# Scikit-Learn Preprocessing and Training Pipeline

from sklearn.feature_extraction.text import TfidfVectorizer

from sklearn.naive_bayes import MultinomialNB


Using data from Google Cloud Storage and SAP Datasphere

## Install fedml_gcp package

In [None]:
pip install fedml_gcp

## Import Libraries

In [None]:
import os

from fedml_gcp import dwcgcp

## Some constant variables to use throughout the notebook

In [None]:
PROJECT_ID = '<project_id>'
REGION = '<region>'

BUCKET_NAME = '<bucket_name>'
BUCKET_URI = "gs://"+BUCKET_NAME
BUCKET_FOLDER = 'preprocessed-pipeline'
MODEL_OUTPUT_DIR = BUCKET_URI+'/'+BUCKET_FOLDER

SCRIPT_PATH = 'PreprocessingAndTrainingPipelineScript.py'
JOB_NAME = "preprocessed-pipeline-training"

MODEL_DISPLAY_NAME = "preprocessed-pipeline-model"
DEPLOYED_MODEL_DISPLAY_NAME = 'preprocessed-pipeline-deployed-model'

# Create DwcGCP Instance to access class methods and train model

It is expected that the bucket name passed here already exists in Cloud Storage.

For information on this constructor, please refer to the readme.

In [None]:
params = {'project':PROJECT_ID,
         'location':REGION, 
         'staging_bucket':BUCKET_URI}

In [None]:
dwc = dwcgcp.DwcGCP(params)


## Determine which training image and deploying image you want to use. 

Please refer here for the training pre-built containers: https://cloud.google.com/vertex-ai/docs/training/create-python-pre-built-container

Please refer here for the deployment pre-built containers: https://cloud.google.com/vertex-ai/docs/predictions/pre-built-containers

In [None]:
TRAIN_VERSION = "scikit-learn-cpu.0-23"
DEPLOY_VERSION = "sklearn-cpu.1-0"

TRAIN_IMAGE = "us-docker.pkg.dev/vertex-ai/training/{}:latest".format(TRAIN_VERSION)
DEPLOY_IMAGE = "us-docker.pkg.dev/vertex-ai/prediction/{}:latest".format(DEPLOY_VERSION)

# Training using a custom training job and pre built container

For information on the dwc.train_model() function, please refer to the readme.

In the training inputs, we are using a script.
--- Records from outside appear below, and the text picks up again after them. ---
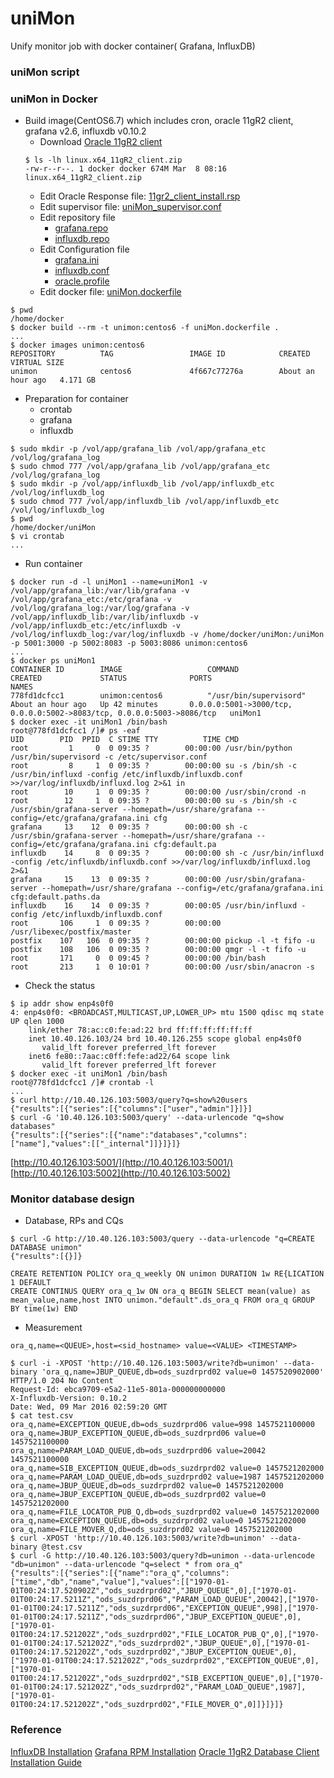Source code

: # uniMon
Unify monitor job with docker container( Grafana, InfluxDB)
 
### uniMon script

 
### uniMon in Docker

* Build image(CentOS6.7) which includes cron, oracle 11gR2 client, grafana v2.6, influxdb v0.10.2
	- Download [Oracle 11gR2 client]()
	```
	$ ls -lh linux.x64_11gR2_client.zip 
	-rw-r--r--. 1 docker docker 674M Mar  8 08:16 linux.x64_11gR2_client.zip
	```
	- Edit Oracle Response file: [11gr2_client_install.rsp](11gr2_client_install.rsp)
	- Edit supervisor file: [uniMon_supervisor.conf](uniMon_supervisor.conf)
	- Edit repository file
		- [grafana.repo](grafana.repo)
		- [influxdb.repo](influxdb.repo)
	- Edit Configuration file 
		- [grafana.ini](grafana.ini)
		- [influxdb.conf](influxdb.conf)
		- [oracle.profile](oracle.profile)
	- Edit docker file: [uniMon.dockerfile](uniMon.dockerfile) 

```
$ pwd
/home/docker
$ docker build --rm -t unimon:centos6 -f uniMon.dockerfile .
...
$ docker images unimon:centos6
REPOSITORY          TAG                 IMAGE ID            CREATED             VIRTUAL SIZE
unimon              centos6             4f667c77276a        About an hour ago   4.171 GB
```

* Preparation for container
	- crontab
	- grafana 
	- influxdb	

```
$ sudo mkdir -p /vol/app/grafana_lib /vol/app/grafana_etc /vol/log/grafana_log
$ sudo chmod 777 /vol/app/grafana_lib /vol/app/grafana_etc /vol/log/grafana_log
$ sudo mkdir -p /vol/app/influxdb_lib /vol/app/influxdb_etc /vol/log/influxdb_log
$ sudo chmod 777 /vol/app/influxdb_lib /vol/app/influxdb_etc /vol/log/influxdb_log
$ pwd
/home/docker/uniMon
$ vi crontab
...

```

* Run container

```
$ docker run -d -l uniMon1 --name=uniMon1 -v /vol/app/grafana_lib:/var/lib/grafana -v /vol/app/grafana_etc:/etc/grafana -v /vol/log/grafana_log:/var/log/grafana -v /vol/app/influxdb_lib:/var/lib/influxdb -v /vol/app/influxdb_etc:/etc/influxdb -v /vol/log/influxdb_log:/var/log/influxdb -v /home/docker/uniMon:/uniMon -p 5001:3000 -p 5002:8083 -p 5003:8086 unimon:centos6
...
$ docker ps uniMon1
CONTAINER ID        IMAGE                   COMMAND                  CREATED             STATUS              PORTS                                                                    NAMES
778fd1dcfcc1        unimon:centos6          "/usr/bin/supervisord"   About an hour ago   Up 42 minutes       0.0.0.0:5001->3000/tcp, 0.0.0.0:5002->8083/tcp, 0.0.0.0:5003->8086/tcp   uniMon1
$ docker exec -it uniMon1 /bin/bash
root@778fd1dcfcc1 /]# ps -eaf
UID        PID  PPID  C STIME TTY          TIME CMD
root         1     0  0 09:35 ?        00:00:00 /usr/bin/python /usr/bin/supervisord -c /etc/supervisor.conf
root         8     1  0 09:35 ?        00:00:00 su -s /bin/sh -c /usr/bin/influxd -config /etc/influxdb/influxdb.conf >>/var/log/influxdb/influxd.log 2>&1 in
root        10     1  0 09:35 ?        00:00:00 /usr/sbin/crond -n
root        12     1  0 09:35 ?        00:00:00 su -s /bin/sh -c /usr/sbin/grafana-server --homepath=/usr/share/grafana --config=/etc/grafana/grafana.ini cfg
grafana     13    12  0 09:35 ?        00:00:00 sh -c /usr/sbin/grafana-server --homepath=/usr/share/grafana --config=/etc/grafana/grafana.ini cfg:default.pa
influxdb    14     8  0 09:35 ?        00:00:00 sh -c /usr/bin/influxd -config /etc/influxdb/influxdb.conf >>/var/log/influxdb/influxd.log 2>&1
grafana     15    13  0 09:35 ?        00:00:00 /usr/sbin/grafana-server --homepath=/usr/share/grafana --config=/etc/grafana/grafana.ini cfg:default.paths.da
influxdb    16    14  0 09:35 ?        00:00:05 /usr/bin/influxd -config /etc/influxdb/influxdb.conf
root       106     1  0 09:35 ?        00:00:00 /usr/libexec/postfix/master
postfix    107   106  0 09:35 ?        00:00:00 pickup -l -t fifo -u
postfix    108   106  0 09:35 ?        00:00:00 qmgr -l -t fifo -u
root       171     0  0 09:45 ?        00:00:00 /bin/bash
root       213     1  0 10:01 ?        00:00:00 /usr/sbin/anacron -s
```

* Check the status

```
$ ip addr show enp4s0f0
4: enp4s0f0: <BROADCAST,MULTICAST,UP,LOWER_UP> mtu 1500 qdisc mq state UP qlen 1000
    link/ether 78:ac:c0:fe:ad:22 brd ff:ff:ff:ff:ff:ff
    inet 10.40.126.103/24 brd 10.40.126.255 scope global enp4s0f0
       valid_lft forever preferred_lft forever
    inet6 fe80::7aac:c0ff:fefe:ad22/64 scope link 
       valid_lft forever preferred_lft forever
$ docker exec -it uniMon1 /bin/bash
root@778fd1dcfcc1 /]# crontab -l
...
$ curl http://10.40.126.103:5003/query?q=show%20users
{"results":[{"series":[{"columns":["user","admin"]}]}]
$ curl -G '10.40.126.103:5003/query' --data-urlencode "q=show databases"
{"results":[{"series":[{"name":"databases","columns":["name"],"values":[["_internal"]]}]}]}
```
	   
[http://10.40.126.103:5001/](http://10.40.126.103:5001/)
[http://10.40.126.103:5002](http://10.40.126.103:5002)

### Monitor database design

* Database, RPs and CQs

```
$ curl -G http://10.40.126.103:5003/query --data-urlencode "q=CREATE DATABASE unimon"
{"results":[{}]}

CREATE RETENTION POLICY ora_q_weekly ON unimon DURATION 1w RE{LICATION 1 DEFAULT
CREATE CONTINUS QUERY ora_q_1w ON ora_q BEGIN SELECT mean(value) as mean_value,name,host INTO unimon."default".ds_ora_q FROM ora_q GROUP BY time(1w) END

```

* Measurement

```
ora_q,name=<QUEUE>,host=<sid_hostname> value=<VALUE> <TIMESTAMP>

$ curl -i -XPOST 'http://10.40.126.103:5003/write?db=unimon' --data-binary 'ora_q,name=JBUP_QUEUE,db=ods_suzdrprd02 value=0 1457520902000'
HTTP/1.0 204 No Content
Request-Id: ebca9709-e5a2-11e5-801a-000000000000
X-Influxdb-Version: 0.10.2
Date: Wed, 09 Mar 2016 02:59:20 GMT
$ cat test.csv
ora_q,name=EXCEPTION_QUEUE,db=ods_suzdrprd06 value=998 1457521100000
ora_q,name=JBUP_EXCEPTION_QUEUE,db=ods_suzdrprd06 value=0 1457521100000
ora_q,name=PARAM_LOAD_QUEUE,db=ods_suzdrprd06 value=20042 1457521100000
ora_q,name=SIB_EXCEPTION_QUEUE,db=ods_suzdrprd02 value=0 1457521202000
ora_q,name=PARAM_LOAD_QUEUE,db=ods_suzdrprd02 value=1987 1457521202000
ora_q,name=JBUP_QUEUE,db=ods_suzdrprd02 value=0 1457521202000
ora_q,name=JBUP_EXCEPTION_QUEUE,db=ods_suzdrprd02 value=0 1457521202000
ora_q,name=FILE_LOCATOR_PUB_Q,db=ods_suzdrprd02 value=0 1457521202000
ora_q,name=EXCEPTION_QUEUE,db=ods_suzdrprd02 value=0 1457521202000
ora_q,name=FILE_MOVER_Q,db=ods_suzdrprd02 value=0 1457521202000
$ curl -XPOST 'http://10.40.126.103:5003/write?db=unimon' --data-binary @test.csv
$ curl -G http://10.40.126.103:5003/query?db=unimon --data-urlencode "db=unimon" --data-urlencode "q=select * from ora_q"
{"results":[{"series":[{"name":"ora_q","columns":["time","db","name","value"],"values":[["1970-01-01T00:24:17.520902Z","ods_suzdrprd02","JBUP_QUEUE",0],["1970-01-01T00:24:17.5211Z","ods_suzdrprd06","PARAM_LOAD_QUEUE",20042],["1970-01-01T00:24:17.5211Z","ods_suzdrprd06","EXCEPTION_QUEUE",998],["1970-01-01T00:24:17.5211Z","ods_suzdrprd06","JBUP_EXCEPTION_QUEUE",0],["1970-01-01T00:24:17.521202Z","ods_suzdrprd02","FILE_LOCATOR_PUB_Q",0],["1970-01-01T00:24:17.521202Z","ods_suzdrprd02","JBUP_QUEUE",0],["1970-01-01T00:24:17.521202Z","ods_suzdrprd02","JBUP_EXCEPTION_QUEUE",0],["1970-01-01T00:24:17.521202Z","ods_suzdrprd02","EXCEPTION_QUEUE",0],["1970-01-01T00:24:17.521202Z","ods_suzdrprd02","SIB_EXCEPTION_QUEUE",0],["1970-01-01T00:24:17.521202Z","ods_suzdrprd02","PARAM_LOAD_QUEUE",1987],["1970-01-01T00:24:17.521202Z","ods_suzdrprd02","FILE_MOVER_Q",0]]}]}]}

```

### Reference

[InfluxDB Installation](https://docs.influxdata.com/influxdb/v0.8/introduction/installation/)
[Grafana RPM Installation](http://docs.grafana.org/installation/rpm)
[Oracle 11gR2 Database Client Installation Guide](https://docs.oracle.com/cd/E11882_01/install.112/e24322/toc.htm)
When using a script, we have to pass the required packages needed as well.

We are also passing args which hold the table name to get data from and some other arguments we want to access in our training script. Before running the following cell, you should have a config.json uploaded to the bucket name you specified above with the path being /gcs/'+bucket_name+'/config.json'. This is specified in the training script, inside the function called get_dwc_data. This is used as the url parameter to DbConnection() so DbConnection knows where to find your credentials for access to SAP Datasphere.

You should also have the follow view IMDB_TEST_VIEW created in your SAP Datasphere. To gather this data, please refer to https://www.kaggle.com/mantri7/imdb-movie-reviews-dataset?select=train_data+%281%29.csv and download the test dataset.

This script also downloads data from Cloud Storage and uses it for training. Please download the train dataset from the link below and upload it to your Cloud Storage bucket (file path = /data) before proceeding. https://www.kaggle.com/mantri7/imdb-movie-reviews-dataset?select=train_data+%281%29.csv

In [None]:
table_name = 'IMDB_TEST_VIEW'
file_path = BUCKET_FOLDER+'/data/imdb_train.csv'
table_size = 1
job_dir = 'gs://'+BUCKET_NAME
    
cmd_args = [
    "--table_name=" + str(table_name),
    "--table_size="+ str(table_size),
    "--file_path="+ str(file_path),
    "--job-dir=" + str(job_dir),
    "--bucket_name=" + str(BUCKET_NAME),
    "--bucket_folder=" + str(BUCKET_FOLDER)
]

In [None]:
required_packages = [
    'fedml_gcp',
    'matplotlib>=2.2.3',
    'seaborn>=0.9.0',
    'scikit-learn>=0.20.2',
    'pandas',
    'numpy',
    'hdbcli',
    'pandas-gbq'

]

In [None]:
inputs2 = {
    'display_name':JOB_NAME,
    'script_path':SCRIPT_PATH,
    'container_uri':TRAIN_IMAGE,
    'model_serving_container_image_uri':DEPLOY_IMAGE,
    'requirements':required_packages
}

In [None]:
run_job_params2 = {'model_display_name':MODEL_DISPLAY_NAME,
                  'args':cmd_args,
                  'replica_count':1,
                  'base_output_dir':MODEL_OUTPUT_DIR,
                  'sync':True}

In [None]:
model = dwc.train_model(training_inputs=inputs2, 
                      training_type='custom',
                     params=run_job_params2)

## Deployment

For information on the dwc.deploy() function please refer to the readme.

Here we are deploying the model we trained in the above cell.

In [None]:
model_config = {
    'deployed_model_display_name': DEPLOYED_MODEL_DISPLAY_NAME,
    'traffic_split':{"0": 100},
    'machine_type':'n1-standard-2',
    'min_replica_count':1,
    'max_replica_count':1,
    'sync':True
    
}
deployed_endpoint = dwc.deploy(model=model, model_config=model_config)

## Prediction

Once the model is deployed to an endpoint, we can run predictions on it.

For information on the dwc.predict() function please refer to the readme.

Since we are using DbConnection here, we will need to have the config.json in this notebook instance as well.

In [None]:
from fedml_gcp import DbConnection
import pandas as pd
import numpy as np

In [None]:
db = DbConnection()
res, column_headers = db.get_data_with_headers(table_name='IMDB_TEST_VIEW', size=1)
org_data = pd.DataFrame(res, columns=column_headers)

In [None]:
org_data = org_data.tail(1000)
org_data

In [None]:
series_data = org_data['Comment']
print(type(series_data))

In [None]:
params = {'instances':series_data.values.tolist()}

In [None]:
predictions = dwc.predict(endpoint=deployed_endpoint, predict_params=params)

In [None]:
predictions